JOSÉ RAMÓN FERNÁNDEZ GUTIÉRREZ DE QUEVEDO
Hubo una época donde el verbo “correr” fue señalado por los protectores del buen juego como una tarea incompatible con el talento. Correr era una obligación, un deber, un sacrificio y hasta un martirio para aquellos equipos, jugadores y entrenadores, que se entregaban al trato de balón como recurso único.
Así, fue estigmatizada una clase de futbolistas denominados atletas o correlones; y ya lo sabemos, nadie paga un boleto para ver un futbolista correr, se paga para verlo jugar.
El futbol no es atletismo, ni una carrera de fondo -decían-, quienes defendían que, para jugarlo bien, era indispensable correr lo mínimo: que corra la pelota o que corra el rival que no sabe jugar la pelota; aseguraban. Pero el fondo físico, más fácil de adquirir que los fundamentos del juego, fue ganando terreno al talento natural. De pronto, los grandes equipos llenaron sus campos de jugadores con una enorme disposición para ir y venir, bajar y subir, apretar, marcar, presionar; es decir: correr, correr y correr.
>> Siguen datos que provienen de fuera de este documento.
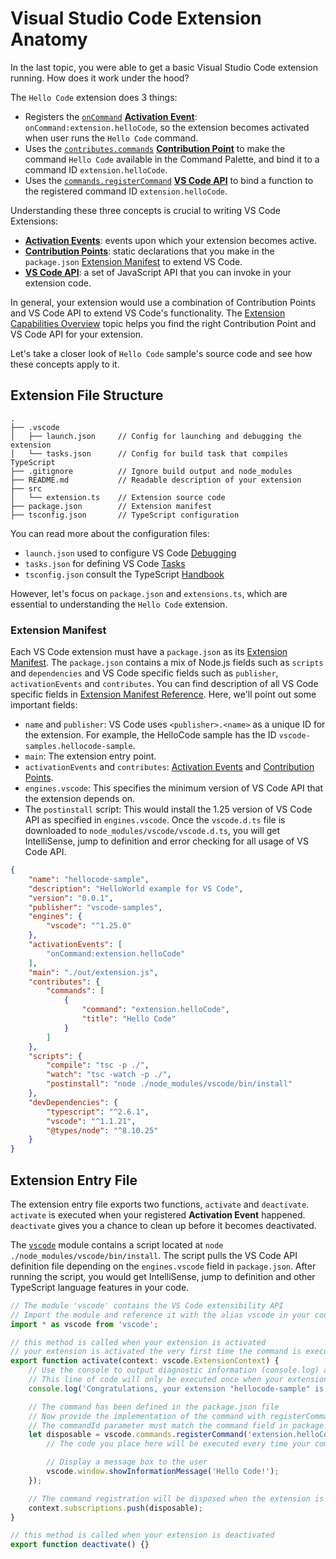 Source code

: ---
---

# Visual Studio Code Extension Anatomy

In the last topic, you were able to get a basic Visual Studio Code extension running. How does it work under the hood?

The `Hello Code` extension does 3 things:

- Registers the [`onCommand`](/api/references/activation-events#activationEvents.onCommand) [**Activation Event**](/api/references/activation-events): `onCommand:extension.helloCode`, so the extension becomes activated when user runs the `Hello Code` command.
- Uses the [`contributes.commands`](/api/references/contribution-points#contributes.commands) [**Contribution Point**](/api/references/contribution-points) to make the command `Hello Code` available in the Command Palette, and bind it to a command ID `extension.helloCode`.
- Uses the [`commands.registerCommand`](/api/references/vscode-api#commands.registerCommand) [**VS Code API**](/api/references/vscode-api) to bind a function to the registered command ID `extension.helloCode`.

Understanding these three concepts is crucial to writing VS Code Extensions:

- [**Activation Events**](/api/references/activation-events): events upon which your extension becomes active.
- [**Contribution Points**](/api/references/contribution-points): static declarations that you make in the `package.json` [Extension Manifest](#extension-manifest) to extend VS Code.
- [**VS Code API**](/api/references/vscode-api): a set of JavaScript API that you can invoke in your extension code.

In general, your extension would use a combination of Contribution Points and VS Code API to extend VS Code's functionality. The [Extension Capabilities Overview](/api/extension-capabilities/overview) topic helps you find the right Contribution Point and VS Code API for your extension.

Let's take a closer look of `Hello Code` sample's source code and see how these concepts apply to it.

## Extension File Structure

```
.
├── .vscode
│   ├── launch.json     // Config for launching and debugging the extension
│   └── tasks.json      // Config for build task that compiles TypeScript
├── .gitignore          // Ignore build output and node_modules
├── README.md           // Readable description of your extension
├── src
│   └── extension.ts    // Extension source code
├── package.json        // Extension manifest
├── tsconfig.json       // TypeScript configuration
```

You can read more about the configuration files:

- `launch.json` used to configure VS Code [Debugging](/docs/editor/debugging.md)
- `tasks.json` for defining VS Code [Tasks](/docs/editor/tasks.md)
- `tsconfig.json` consult the TypeScript [Handbook](https://www.typescriptlang.org/docs/handbook/tsconfig-json.html)

However, let's focus on `package.json` and `extensions.ts`, which are essential to understanding the `Hello Code` extension.

### Extension Manifest

Each VS Code extension must have a `package.json` as its [Extension Manifest](/api/references/extension-manifest). The `package.json` contains a mix of Node.js fields such as `scripts` and `dependencies` and VS Code specific fields such as `publisher`, `activationEvents` and `contributes`. You can find description of all VS Code specific fields in [Extension Manifest Reference](/api/references/extension-manifest). Here, we'll point out some important fields:

- `name` and `publisher`: VS Code uses `<publisher>.<name>` as a unique ID for the extension. For example, the HelloCode sample has the ID `vscode-samples.hellocode-sample`.
- `main`: The extension entry point.
- `activationEvents` and `contributes`: [Activation Events](/api/references/activation-events) and [Contribution Points](/api/references/contribution-points).
- `engines.vscode`: This specifies the minimum version of VS Code API that the extension depends on.
- The `postinstall` script: This would install the 1.25 version of VS Code API as specified in `engines.vscode`. Once the `vscode.d.ts` file is downloaded to `node_modules/vscode/vscode.d.ts`, you will get IntelliSense, jump to definition and error checking for all usage of VS Code API.

```json
{
	"name": "hellocode-sample",
	"description": "HelloWorld example for VS Code",
	"version": "0.0.1",
	"publisher": "vscode-samples",
	"engines": {
		"vscode": "^1.25.0"
	},
	"activationEvents": [
		"onCommand:extension.helloCode"
	],
	"main": "./out/extension.js",
	"contributes": {
		"commands": [
			{
				"command": "extension.helloCode",
				"title": "Hello Code"
			}
		]
	},
	"scripts": {
		"compile": "tsc -p ./",
		"watch": "tsc -watch -p ./",
		"postinstall": "node ./node_modules/vscode/bin/install"
	},
	"devDependencies": {
		"typescript": "^2.6.1",
		"vscode": "^1.1.21",
		"@types/node": "^8.10.25"
	}
}
```

## Extension Entry File

The extension entry file exports two functions, `activate` and `deactivate`. `activate` is executed when your registered **Activation Event** happened. `deactivate` gives you a chance to clean up before it becomes deactivated.

The [`vscode`](https://www.npmjs.com/package/vscode) module contains a script located at `node ./node_modules/vscode/bin/install`. The script pulls the VS Code API  definition file depending on the `engines.vscode` field in `package.json`. After running the script, you would get IntelliSense, jump to definition and other TypeScript language features in your code.

```ts
// The module 'vscode' contains the VS Code extensibility API
// Import the module and reference it with the alias vscode in your code below
import * as vscode from 'vscode';

// this method is called when your extension is activated
// your extension is activated the very first time the command is executed
export function activate(context: vscode.ExtensionContext) {
	// Use the console to output diagnostic information (console.log) and errors (console.error)
	// This line of code will only be executed once when your extension is activated
	console.log('Congratulations, your extension "hellocode-sample" is now active!');

	// The command has been defined in the package.json file
	// Now provide the implementation of the command with registerCommand
	// The commandId parameter must match the command field in package.json
	let disposable = vscode.commands.registerCommand('extension.helloCode', () => {
		// The code you place here will be executed every time your command is executed

		// Display a message box to the user
		vscode.window.showInformationMessage('Hello Code!');
	});

    // The command registration will be disposed when the extension is deactivated
	context.subscriptions.push(disposable);
}

// this method is called when your extension is deactivated
export function deactivate() {}
```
Ningún entrenador explicó, interpretó y aplicó mejor el verbo “correr”, que Guardiola: el que no corría, no jugaba, y si Messi, que era el que mejor jugaba, también era el que más corría, entonces correrían todos. Para recuperar la pelota había que correr y para mantener la pelota, seguir corriendo para ofrecer múltiples opciones de pase al compañero. Hoy, equipo que no corre, no gana.